Exercise brief -
The answer must be a word-for-word copy of the records below, with every picture left out.

Pictures paired with source code
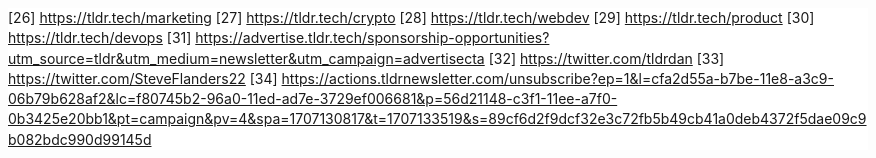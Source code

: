 [26] https://tldr.tech/marketing
[27] https://tldr.tech/crypto
[28] https://tldr.tech/webdev
[29] https://tldr.tech/product
[30] https://tldr.tech/devops
[31] https://advertise.tldr.tech/sponsorship-opportunities?utm_source=tldr&utm_medium=newsletter&utm_campaign=advertisecta
[32] https://twitter.com/tldrdan
[33] https://twitter.com/SteveFlanders22
[34] https://actions.tldrnewsletter.com/unsubscribe?ep=1&l=cfa2d55a-b7be-11e8-a3c9-06b79b628af2&lc=f80745b2-96a0-11ed-ad7e-3729ef006681&p=56d21148-c3f1-11ee-a7f0-0b3425e20bb1&pt=campaign&pv=4&spa=1707130817&t=1707133519&s=89cf6d2f9dcf32e3c72fb5b49cb41a0deb4372f5dae09c9b082bdc990d99145d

Response area -
Source code

: [26] https://tldr.tech/marketing
[27] https://tldr.tech/crypto
[28] https://tldr.tech/webdev
[29] https://tldr.tech/product
[30] https://tldr.tech/devops
[31] https://advertise.tldr.tech/sponsorship-opportunities?utm_source=tldr&utm_medium=newsletter&utm_campaign=advertisecta
[32] https://twitter.com/tldrdan
[33] https://twitter.com/SteveFlanders22
[34] https://actions.tldrnewsletter.com/unsubscribe?ep=1&l=cfa2d55a-b7be-11e8-a3c9-06b79b628af2&lc=f80745b2-96a0-11ed-ad7e-3729ef006681&p=56d21148-c3f1-11ee-a7f0-0b3425e20bb1&pt=campaign&pv=4&spa=1707130817&t=1707133519&s=89cf6d2f9dcf32e3c72fb5b49cb41a0deb4372f5dae09c9b082bdc990d99145d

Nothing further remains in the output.